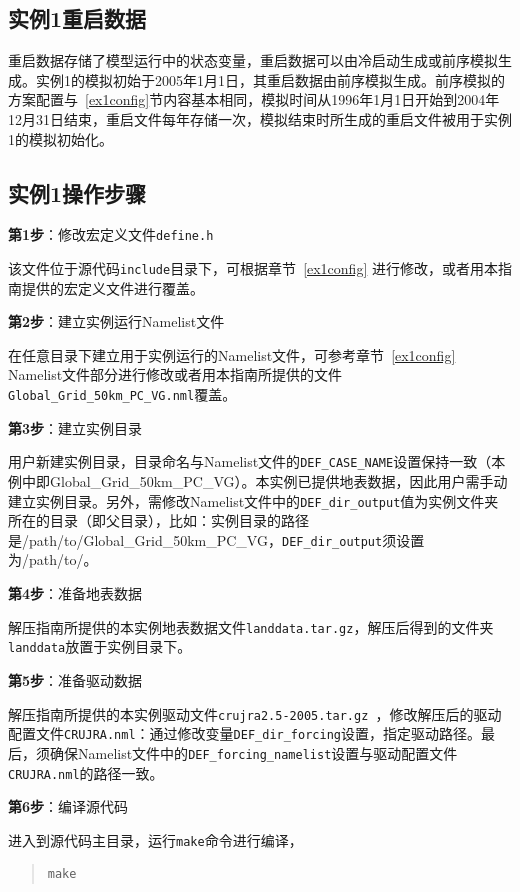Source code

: \subsection{实例1重启数据}

重启数据存储了模型运行中的状态变量，重启数据可以由冷启动生成或前序模拟生成。实例1的模拟初始于2005年1月1日，其重启数据由前序模拟生成。前序模拟的方案配置与~\ref{ex1config}节内容基本相同，模拟时间从1996年1月1日开始到2004年12月31日结束，重启文件每年存储一次，模拟结束时所生成的重启文件被用于实例1的模拟初始化。

\subsection{实例1操作步骤}

\textbf{第1步}：修改宏定义文件\texttt{define.h}

该文件位于源代码\texttt{include}目录下，可根据章节~\ref{ex1config} 进行修改，或者用本指南提供的宏定义文件进行覆盖。

\bigskip
\textbf{第2步}：建立实例运行Namelist文件

在任意目录下建立用于实例运行的Namelist文件，可参考章节~\ref{ex1config} Namelist文件部分进行修改或者用本指南所提供的文件\texttt{Global\_Grid\_50km\_PC\_VG.nml}覆盖。

\bigskip
\textbf{第3步}：建立实例目录

用户新建实例目录，目录命名与Namelist文件的\texttt{DEF\_CASE\_NAME}设置保持一致（本例中即Global\_Grid\_50km\_PC\_VG）。本实例已提供地表数据，因此用户需手动建立实例目录。另外，需修改Namelist文件中的\texttt{DEF\_dir\_output}值为实例文件夹所在的目录（即父目录），比如：实例目录的路径是/path/to/Global\_Grid\_50km\_PC\_VG，\texttt{DEF\_dir\_output}须设置为/path/to/。

\bigskip
\textbf{第4步}：准备地表数据

解压指南所提供的本实例地表数据文件\texttt{landdata.tar.gz}，解压后得到的文件夹\texttt{landdata}放置于实例目录下。

\bigskip
\textbf{第5步}：准备驱动数据

解压指南所提供的本实例驱动文件\texttt{crujra2.5-2005.tar.gz }，修改解压后的驱动配置文件\texttt{CRUJRA.nml}：通过修改变量\texttt{DEF\_dir\_forcing}设置，指定驱动路径。最后，须确保Namelist文件中的\texttt{DEF\_forcing\_namelist}设置与驱动配置文件\texttt{CRUJRA.nml}的路径一致。

\bigskip
\textbf{第6步}：编译源代码

进入到源代码主目录，运行\texttt{make}命令进行编译，
\begin{quote}
\begin{lstlisting}
make
\end{lstlisting}
\end{quote}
□ □ □ □ □ □ □
## [WHAT YOU NEED TO DO]
Please output, exactly, the lines of the listing from the one containing "解压指南所提供的本实例地表数" through the last, inclusive, and no other lines.

## [TASK SOLUTION]
解压指南所提供的本实例地表数据文件\texttt{landdata.tar.gz}，解压后得到的文件夹\texttt{landdata}放置于实例目录下。

\bigskip
\textbf{第5步}：准备驱动数据

解压指南所提供的本实例驱动文件\texttt{crujra2.5-2005.tar.gz }，修改解压后的驱动配置文件\texttt{CRUJRA.nml}：通过修改变量\texttt{DEF\_dir\_forcing}设置，指定驱动路径。最后，须确保Namelist文件中的\texttt{DEF\_forcing\_namelist}设置与驱动配置文件\texttt{CRUJRA.nml}的路径一致。

\bigskip
\textbf{第6步}：编译源代码

进入到源代码主目录，运行\texttt{make}命令进行编译，
\begin{quote}
\begin{lstlisting}
make
\end{lstlisting}
\end{quote}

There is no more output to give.